Pocos meses más tarde, habrá sido en julio o agosto, que eran los “meses oficiales de temporada de playa”, fuimos con mis padres al Vedado Tennis Club. La sociedad cubana estaba muy dividida en clases y un signo distintivo del estatuto social en el que uno se encontrara era el club al que uno pertenecía. No sé qué hacíamos en el Vedado Tennis Club, porque esa no era nuestra clase social.

Nosotros más modestamente pertenecíamos al Club Náutico con una playa bastante mala, pero con magníficas instalaciones. Lo que más me gustaba a mí del Club Náutico era la piscina, donde mis padres, después de encontrar tumbonas, se acostaban a tomar el Sol en compañía de las maravillas de cócteles que preparaba el barman de la piscina. A mí me servían Canadá Dry en copa con la consabida parafernalia que acompaña a los cócteles. Yo me sentía en la gloria, creyéndome ya un hombre “que bebía alcohol”. El tema es que en el Vedado Tennis Club lo primero que hice al ver una piscina fue tirarme al agua. Mis recuerdos están fijos en la imagen de mi padre, tirándose detrás de mí con ropa y todo para que no me ahogara. También recuerdo la buena tunda de nalgadas que recibí detrás.

Mi padre era un hombre muy bueno y solo me afligió el castigo de nalgadas dos veces en su vida. Para él era suficiente ponerme mala cara, de esas que inspiran respeto, y sentarme castigado en alguna silla.
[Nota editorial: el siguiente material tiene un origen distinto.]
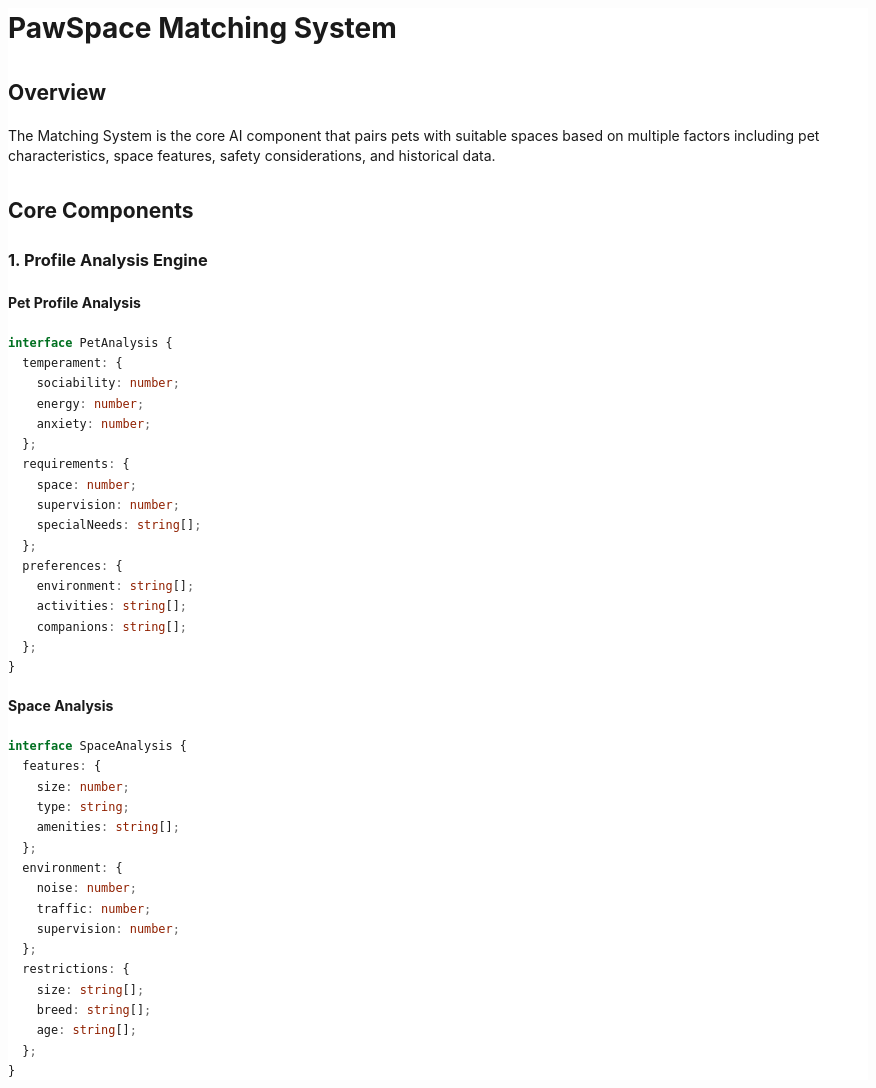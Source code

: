 # PawSpace Matching System

## Overview

The Matching System is the core AI component that pairs pets with suitable spaces based on multiple factors including pet characteristics, space features, safety considerations, and historical data.

## Core Components

### 1. Profile Analysis Engine

#### Pet Profile Analysis
```typescript
interface PetAnalysis {
  temperament: {
    sociability: number;
    energy: number;
    anxiety: number;
  };
  requirements: {
    space: number;
    supervision: number;
    specialNeeds: string[];
  };
  preferences: {
    environment: string[];
    activities: string[];
    companions: string[];
  };
}
```

#### Space Analysis
```typescript
interface SpaceAnalysis {
  features: {
    size: number;
    type: string;
    amenities: string[];
  };
  environment: {
    noise: number;
    traffic: number;
    supervision: number;
  };
  restrictions: {
    size: string[];
    breed: string[];
    age: string[];
  };
}
```
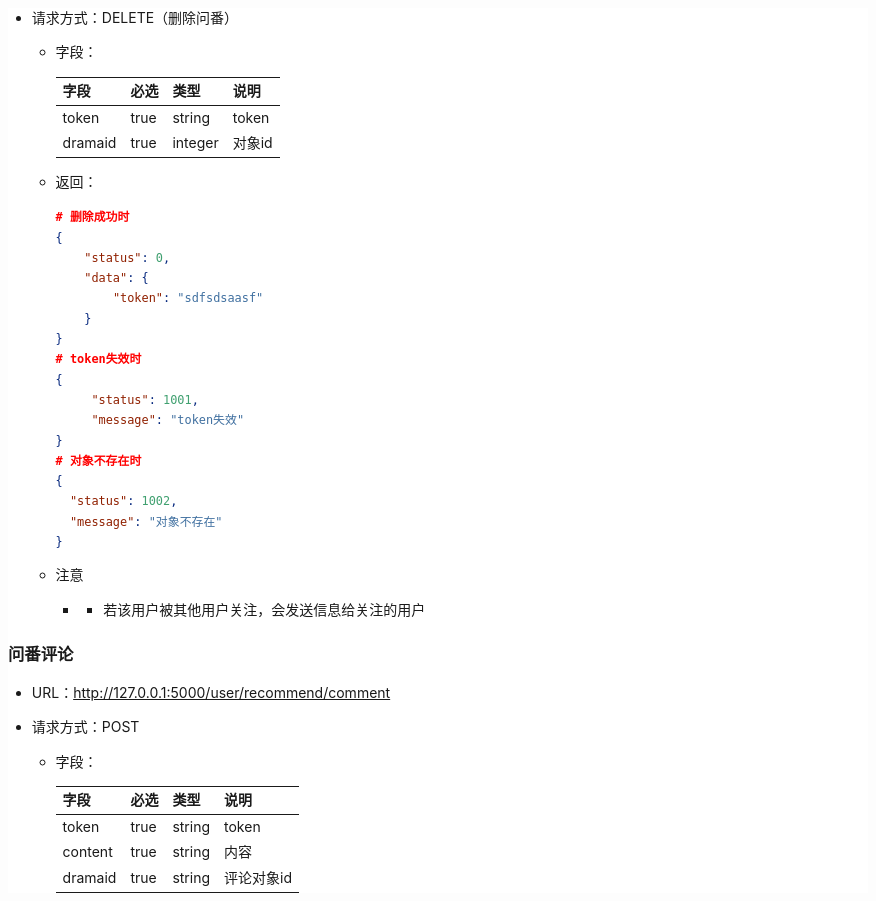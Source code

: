 
- 请求方式：DELETE（删除问番）

  - 字段：

    | 字段    | 必选 | 类型    | 说明   |
    | ------- | ---- | ------- | ------ |
    | token   | true | string  | token  |
    | dramaid | true | integer | 对象id |

  - 返回：

    ```json
    # 删除成功时
    {
        "status": 0,
        "data": {
            "token": "sdfsdsaasf"
        }
    }
    # token失效时
    {
         "status": 1001,
         "message": "token失效"
    }
    # 对象不存在时
    {
      "status": 1002,
      "message": "对象不存在"
    }
    ```

  - 注意

    - - 若该用户被其他用户关注，会发送信息给关注的用户

### 问番评论

- URL：http://127.0.0.1:5000/user/recommend/comment

- 请求方式：POST

  - 字段：
  
    | 字段    | 必选 | 类型   | 说明       |
    | ------- | ---- | ------ | ---------- |
    | token   | true | string | token      |
    | content | true | string | 内容       |
    | dramaid | true | string | 评论对象id |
En el cuarto y último recuerdo que quiero contarles en esta crónica ya yo era un poco mayor (unos 5 años). Los domingos nos íbamos hasta la playa de Santa Fe, adonde se habían mudado mis abuelos junto con mis tíos y mis primos de los que yo era el jefe de la pandilla. No sé por qué razón estábamos sin coche. Seguramente estaba en reparación. El mejor amigo de mi padre, de cuando eran niños, era el negro Conrado que, con el paso de los años, también fue el mecánico de los coches de la familia. Pues entre la casa de mis abuelos y la nuestra no había un bus directo y teníamos que transbordar en lo que para los habaneros se llama “la Playa de Marianao”. Allí disciplinadamente esperábamos en fila un bus que nos llevara hasta nuestra casa.

Siendo de los primeros en la fila me correspondía un asiento. Sin embargo, al irme a sentar, un negro me empujó para sentarse él. Yo vine a sentarme a las rodillas de mi padre quien me preguntó: —¿Por qué no te sentaste en aquel asiento? Yo no tuve mejor respuesta que decirle: —Aquel negro me empujó. Esa fue la única bofetada que recibí de mi padre y me dijo en voz alta para que todos en el bus escucharan: —Ese negro no. Ese señor.

Primero la nalgada en el Vedado Tennis Club y después la bofetada en el paradero de la Playa de Marianao. Esas fueron las dos únicas veces que mi padre me levantó la mano. Ambas fueron lecciones de vida que aún no he olvidado ni siquiera ahora que estoy en el otoño de mi vida. ¿Quién ahora, después de estas historias, puede alegar que una buena nalgada en el momento adecuado no es buena para la educación de los niños?

(*)Traductor, intérprete y filólogo.